Virtual world pixie robot or stay-at-home mom? Second Life makes it possible to be both. Not content to accept the limiting perceptions others have of her in daily life, Hungarian mother Franciska chooses to express her wilder side in a unique environment where reality is loosely defined.

And while her own avatar closely resembles her true self, many people push their alternate identities to more extreme levels. Opposite genders. Mythical creatures. Some even take the form of their own dream partner.

Through Second Life, Franciska has been able to nurture deep relationships across the globe, even going so far as to vacation in the “real world” with fellow Second Life residents. She says she prefers these friendships because they allow her to engage as the person she believes herself to be rather than the one society assumes she is.


Image credit: Cosmic Kitty

Growing into your looks

Walking away from a high-powered job to travel the world says something about a person. So does sporting a moustache. When Michael left Austin to indulge his wanderlust, he soon decided to forgo the razor and shaving cream. When he came back, instead of cleaning up and returning to his former life, he decided to keep his facial hair as an expression of the new person he’d become. His original beard was groomed into various goatees, moustaches, and soul patches as he tried out different ways of being.

Gen Y manipulates identity across age and ethnicity

Time travel and teleportation are typical themes in science fiction, but now Gen Y is pushing these boundaries in their daily lives. Caucasian Carrie celebrates Mexican culture in her home and loves retro video games that were high-tech before she was born. And while we all go through processes of identity formation when we’re young, with today’s wider array of options, it’s possible to play with a variety of cultures across the globe and throughout time.
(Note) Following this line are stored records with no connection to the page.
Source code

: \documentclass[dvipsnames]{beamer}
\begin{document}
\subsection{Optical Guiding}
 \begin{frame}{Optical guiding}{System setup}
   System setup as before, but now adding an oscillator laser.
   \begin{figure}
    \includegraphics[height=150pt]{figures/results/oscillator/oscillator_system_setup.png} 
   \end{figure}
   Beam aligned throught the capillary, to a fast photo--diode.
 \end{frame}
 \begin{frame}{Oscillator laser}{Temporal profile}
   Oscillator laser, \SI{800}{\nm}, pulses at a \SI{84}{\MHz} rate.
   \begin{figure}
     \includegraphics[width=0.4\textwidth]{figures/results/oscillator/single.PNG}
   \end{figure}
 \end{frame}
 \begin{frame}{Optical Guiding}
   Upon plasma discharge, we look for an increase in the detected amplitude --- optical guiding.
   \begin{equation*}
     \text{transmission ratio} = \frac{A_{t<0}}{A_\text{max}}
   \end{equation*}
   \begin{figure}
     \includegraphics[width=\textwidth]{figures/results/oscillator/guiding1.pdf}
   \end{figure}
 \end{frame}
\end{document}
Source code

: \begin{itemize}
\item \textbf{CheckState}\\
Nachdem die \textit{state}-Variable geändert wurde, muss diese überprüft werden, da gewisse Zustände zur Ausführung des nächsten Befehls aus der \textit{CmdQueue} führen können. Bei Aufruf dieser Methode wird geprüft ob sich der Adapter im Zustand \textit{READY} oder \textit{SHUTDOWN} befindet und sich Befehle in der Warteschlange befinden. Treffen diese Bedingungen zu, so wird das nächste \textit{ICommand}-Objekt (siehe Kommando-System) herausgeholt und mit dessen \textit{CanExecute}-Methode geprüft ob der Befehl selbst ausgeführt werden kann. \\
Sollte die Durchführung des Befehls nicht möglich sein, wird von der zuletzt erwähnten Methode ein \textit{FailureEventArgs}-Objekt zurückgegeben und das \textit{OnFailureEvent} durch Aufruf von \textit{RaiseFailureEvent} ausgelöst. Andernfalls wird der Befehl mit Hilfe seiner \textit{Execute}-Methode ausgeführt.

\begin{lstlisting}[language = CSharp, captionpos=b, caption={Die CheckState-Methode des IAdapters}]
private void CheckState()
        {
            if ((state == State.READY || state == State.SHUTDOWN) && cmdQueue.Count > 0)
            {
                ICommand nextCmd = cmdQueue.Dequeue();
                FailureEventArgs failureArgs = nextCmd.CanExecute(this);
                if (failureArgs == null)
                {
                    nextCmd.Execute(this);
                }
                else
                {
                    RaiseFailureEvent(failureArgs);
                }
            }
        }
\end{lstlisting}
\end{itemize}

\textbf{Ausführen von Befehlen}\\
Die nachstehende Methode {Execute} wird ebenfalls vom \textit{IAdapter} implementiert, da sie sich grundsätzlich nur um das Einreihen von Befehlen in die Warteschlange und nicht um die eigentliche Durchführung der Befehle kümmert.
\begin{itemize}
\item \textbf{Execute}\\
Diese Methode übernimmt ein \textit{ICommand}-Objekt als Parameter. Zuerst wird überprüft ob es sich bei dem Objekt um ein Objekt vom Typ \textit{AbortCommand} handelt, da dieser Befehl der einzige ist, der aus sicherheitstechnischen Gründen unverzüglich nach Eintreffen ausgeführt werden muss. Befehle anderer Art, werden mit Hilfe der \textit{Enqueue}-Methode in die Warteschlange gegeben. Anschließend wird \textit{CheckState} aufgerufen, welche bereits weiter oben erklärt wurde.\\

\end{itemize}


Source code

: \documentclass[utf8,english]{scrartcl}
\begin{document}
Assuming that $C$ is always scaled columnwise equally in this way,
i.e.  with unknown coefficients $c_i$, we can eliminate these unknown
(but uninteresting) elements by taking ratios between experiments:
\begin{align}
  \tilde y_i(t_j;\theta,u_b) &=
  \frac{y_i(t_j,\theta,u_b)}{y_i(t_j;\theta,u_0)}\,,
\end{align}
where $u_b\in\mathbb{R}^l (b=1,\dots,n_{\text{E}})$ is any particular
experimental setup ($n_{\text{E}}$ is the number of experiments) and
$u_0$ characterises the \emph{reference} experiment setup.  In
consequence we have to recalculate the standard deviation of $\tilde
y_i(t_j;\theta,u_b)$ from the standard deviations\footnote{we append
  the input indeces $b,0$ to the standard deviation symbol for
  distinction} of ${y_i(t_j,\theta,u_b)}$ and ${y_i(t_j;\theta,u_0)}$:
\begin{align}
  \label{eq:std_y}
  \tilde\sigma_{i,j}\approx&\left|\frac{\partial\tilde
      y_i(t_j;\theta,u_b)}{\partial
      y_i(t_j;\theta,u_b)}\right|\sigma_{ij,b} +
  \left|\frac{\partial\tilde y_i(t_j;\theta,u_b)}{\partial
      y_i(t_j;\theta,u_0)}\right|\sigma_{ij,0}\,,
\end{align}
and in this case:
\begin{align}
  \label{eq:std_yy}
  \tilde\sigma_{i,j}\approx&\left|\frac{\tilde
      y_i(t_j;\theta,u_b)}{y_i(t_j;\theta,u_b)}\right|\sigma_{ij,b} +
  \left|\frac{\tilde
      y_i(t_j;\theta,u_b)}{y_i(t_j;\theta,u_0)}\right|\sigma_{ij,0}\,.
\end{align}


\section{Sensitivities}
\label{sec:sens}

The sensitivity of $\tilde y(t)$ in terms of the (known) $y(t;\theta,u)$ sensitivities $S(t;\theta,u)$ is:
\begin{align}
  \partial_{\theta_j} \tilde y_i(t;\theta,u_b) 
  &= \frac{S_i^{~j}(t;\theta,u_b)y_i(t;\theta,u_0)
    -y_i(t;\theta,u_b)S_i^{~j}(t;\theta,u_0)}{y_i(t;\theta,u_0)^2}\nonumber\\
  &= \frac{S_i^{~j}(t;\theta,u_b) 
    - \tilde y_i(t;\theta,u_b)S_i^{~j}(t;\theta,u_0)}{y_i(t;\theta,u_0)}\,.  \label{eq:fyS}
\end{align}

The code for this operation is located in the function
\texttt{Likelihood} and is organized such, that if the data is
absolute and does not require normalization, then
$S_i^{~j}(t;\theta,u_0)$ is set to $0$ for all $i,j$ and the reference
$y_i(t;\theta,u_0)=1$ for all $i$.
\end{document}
Imaginary friends are no match for the virtual kind

When kids can lead alternative lives online, who needs imaginary friends? New York Times author, Michelle Slatalla recently wrote an article about her 10-year-old daughter’s assortment of virtual playrooms. Club Penguin. Planet Cazmo. Dizzyworld. In the first half of 2008, there were over 100 virtual worlds for tweens. Slatalla’s daughter plays online Scrabble and tells opponents she is a French single mother of twins (Jacques and Pierre) who has moved to the States to improve her English.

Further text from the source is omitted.